● **Task**: Copy out each line below containing "import".

● **Material for this task**:

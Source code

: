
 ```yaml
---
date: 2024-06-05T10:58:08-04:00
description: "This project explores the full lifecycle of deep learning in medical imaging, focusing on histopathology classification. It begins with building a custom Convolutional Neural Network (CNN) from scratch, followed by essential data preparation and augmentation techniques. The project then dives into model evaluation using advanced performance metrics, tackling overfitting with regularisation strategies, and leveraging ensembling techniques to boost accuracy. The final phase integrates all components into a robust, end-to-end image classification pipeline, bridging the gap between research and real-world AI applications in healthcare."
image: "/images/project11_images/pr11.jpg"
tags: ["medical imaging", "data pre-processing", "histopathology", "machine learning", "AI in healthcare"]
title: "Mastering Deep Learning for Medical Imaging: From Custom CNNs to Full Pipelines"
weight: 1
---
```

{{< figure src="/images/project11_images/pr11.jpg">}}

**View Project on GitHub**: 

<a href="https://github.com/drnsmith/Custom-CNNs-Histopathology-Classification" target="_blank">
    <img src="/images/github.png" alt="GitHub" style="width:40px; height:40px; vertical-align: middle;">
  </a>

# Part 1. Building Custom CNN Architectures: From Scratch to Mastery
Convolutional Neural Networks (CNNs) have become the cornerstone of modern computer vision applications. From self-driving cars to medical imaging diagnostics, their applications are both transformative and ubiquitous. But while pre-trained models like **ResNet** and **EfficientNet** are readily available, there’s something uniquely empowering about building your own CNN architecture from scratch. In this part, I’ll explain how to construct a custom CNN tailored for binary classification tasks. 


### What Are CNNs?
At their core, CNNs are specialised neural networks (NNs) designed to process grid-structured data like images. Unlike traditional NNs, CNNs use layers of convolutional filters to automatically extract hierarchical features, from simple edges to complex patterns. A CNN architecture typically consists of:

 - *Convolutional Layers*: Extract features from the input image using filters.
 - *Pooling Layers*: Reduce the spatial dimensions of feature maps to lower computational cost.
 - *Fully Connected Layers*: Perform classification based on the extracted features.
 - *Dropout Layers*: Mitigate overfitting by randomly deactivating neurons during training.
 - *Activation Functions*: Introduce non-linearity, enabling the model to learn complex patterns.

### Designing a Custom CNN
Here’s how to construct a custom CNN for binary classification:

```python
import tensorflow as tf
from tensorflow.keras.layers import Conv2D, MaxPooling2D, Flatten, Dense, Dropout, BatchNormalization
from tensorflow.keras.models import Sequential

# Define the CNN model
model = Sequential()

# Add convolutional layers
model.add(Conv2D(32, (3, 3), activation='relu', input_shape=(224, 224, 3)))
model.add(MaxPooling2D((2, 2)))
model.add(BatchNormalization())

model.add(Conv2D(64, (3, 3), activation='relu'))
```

● **Task solution**:
import tensorflow as tf
from tensorflow.keras.layers import Conv2D, MaxPooling2D, Flatten, Dense, Dropout, BatchNormalization
from tensorflow.keras.models import Sequential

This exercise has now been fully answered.